It finally happened sometime last summer. I bought a used a cell phone and now I've become one of those people who reach into their pocket, pull out a small electronic device and begin pushing buttons.
I didn't really want to do it. I didn't mind living as some strange anomaly from the past. When asked why I didn't want one, it was simple to look at the people around me and conclude: Why would I want to be able to talk on the phone anytime, anywhere? Are you nuts? I enjoy walking around unconnected, free of anyone wanting to pester me.
So why did I take this plunge? I'm sure it was because of credit cards. The old-fashioned Observer has never had a credit card machine, but when several companies began offering the ability to read a credit card via a cell phone, I knew that was a good solution. We could take people's money without the hassle of a special machine and I would have a cell phone to mess around with. It's not that I'm opposed to new technology. I thought it would be interesting to learn to use one.

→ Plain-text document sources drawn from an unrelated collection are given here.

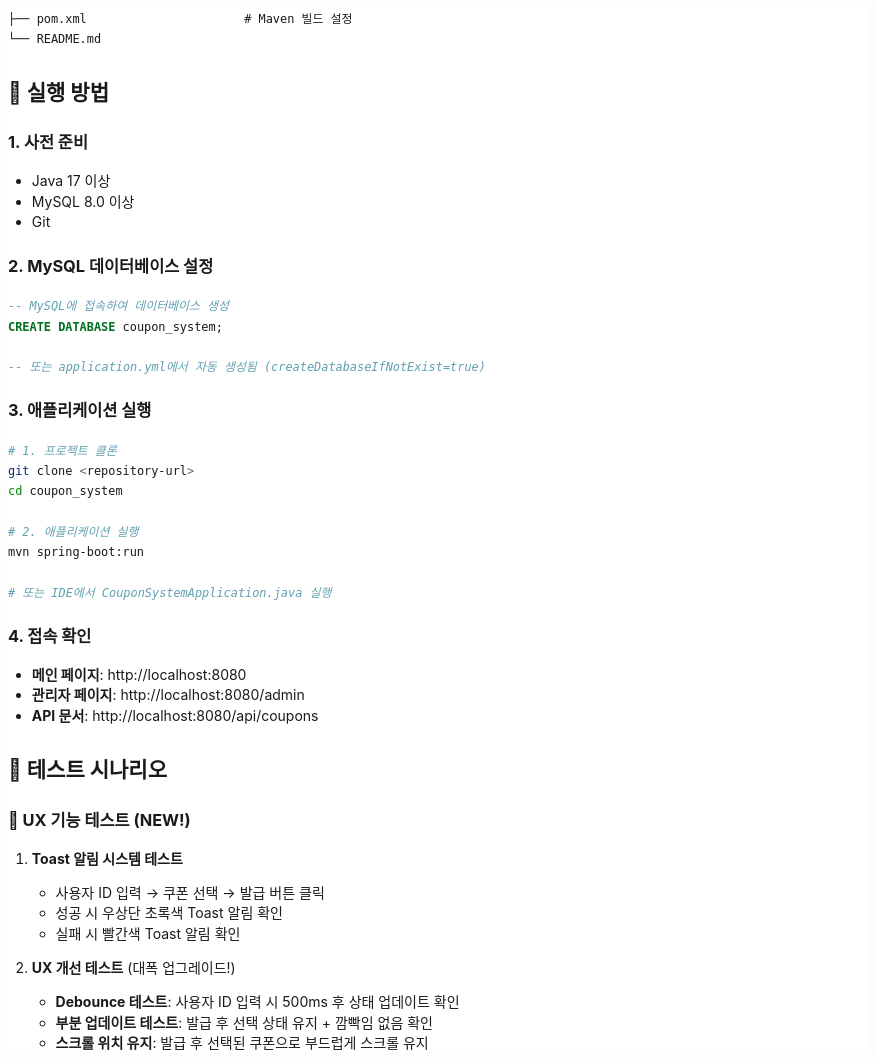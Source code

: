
 ```
├── pom.xml                      # Maven 빌드 설정
└── README.md
```

## 🚀 실행 방법

### 1. 사전 준비

- Java 17 이상
- MySQL 8.0 이상
- Git

### 2. MySQL 데이터베이스 설정

```sql
-- MySQL에 접속하여 데이터베이스 생성
CREATE DATABASE coupon_system;

-- 또는 application.yml에서 자동 생성됨 (createDatabaseIfNotExist=true)
```

### 3. 애플리케이션 실행

```bash
# 1. 프로젝트 클론
git clone <repository-url>
cd coupon_system

# 2. 애플리케이션 실행
mvn spring-boot:run

# 또는 IDE에서 CouponSystemApplication.java 실행
```

### 4. 접속 확인

- **메인 페이지**: http://localhost:8080
- **관리자 페이지**: http://localhost:8080/admin
- **API 문서**: http://localhost:8080/api/coupons

## 🧪 테스트 시나리오

### 🎨 UX 기능 테스트 (NEW!)

1. **Toast 알림 시스템 테스트**
   - 사용자 ID 입력 → 쿠폰 선택 → 발급 버튼 클릭
   - 성공 시 우상단 초록색 Toast 알림 확인
   - 실패 시 빨간색 Toast 알림 확인

2. **UX 개선 테스트** (대폭 업그레이드!)
   - **Debounce 테스트**: 사용자 ID 입력 시 500ms 후 상태 업데이트 확인
   - **부분 업데이트 테스트**: 발급 후 선택 상태 유지 + 깜빡임 없음 확인
   - **스크롤 위치 유지**: 발급 후 선택된 쿠폰으로 부드럽게 스크롤 유지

So how is the credit card reader working out? I finally got around to successfully setting it up in January. It seems as though the only time a customer has asked about using a card lately is on a Monday or Tuesday when I don't even want to mention the option that's in my pocket. I just allow my colleague, Kim, to give the embarrassing explanation that we are unable to leave the 1980s and therefore need cash or check. Or eggs or something.
One of these days, some lucky customer is going to be the first person in the Observer's 143-year history to pay for a classified ad by credit card. Won't that be an exciting and noteworthy day? I should have a prize in the waiting.
Back to my cellular phone…. A friend of mine was my advisor in this matter. He suggested a company called Ting because it's really cheap if you use it correctly and they even sell refurbished phones. The catch is that Ting uses Sprint and everyone seems to know that places such as Morenci and Fayette are not Sprint-friendly. There are exceptions, of course. If you live in the old Baptist Church parsonage, you should be happy. There are a few spots around town.
I really like Ting. I like its customer service and I like its sense of humor. I had my mind set on Ting and I wasn't about to let lack of coverage get in the way. Besides, I planned to use the phone via a wifi connection. At home, at work…I'm all set. On the road? Remember? I don't really want people to call me all the time.
This situation has not proven all that popular with certain family members. The cell phone’s value should be that people can reach me anywhere, not just at work and at home where wifi is available and I'm standing next to a landline telephone. I have relented. I've given my real Ting number to family members and they can call and hope I took the phone off airplane mode to save on battery juice.
If I get a call on my Ting number, it's going to cost three bucks. No, not for one call; for the month. I know, I don't deserve to have a cell phone, but to me, it's a little hand-held computer. Lots of fun.
So if I'm not giving out my Ting number, what am I doing? I give out my Google number that's associated with Mt. Gilead, Ohio. If you ever get a call from Mt. Gilead, it is probably me. I like my Google number and I love getting voice mail on it because the written translations are so fascinating. Here's a school closing announcement from last month:
"This is a Marin C area schools alert message currency area schools are closed today aboard 5th, 2014. Dude increments mother again currency schools are closed today. Thank you."
I never wanted to be one of those people messing with their cell phone when they just as well could be staring off into the distance, bored, but I'm doing it.
But here's the worrisome thing: Many times at work I will have the phone out of my pocket and on my desk, and I will still feel a mysterious vibration now and then, as though an important message just arrived. What is this little ting? Does anyone have an explanation for Phantom Vibration Syndrome?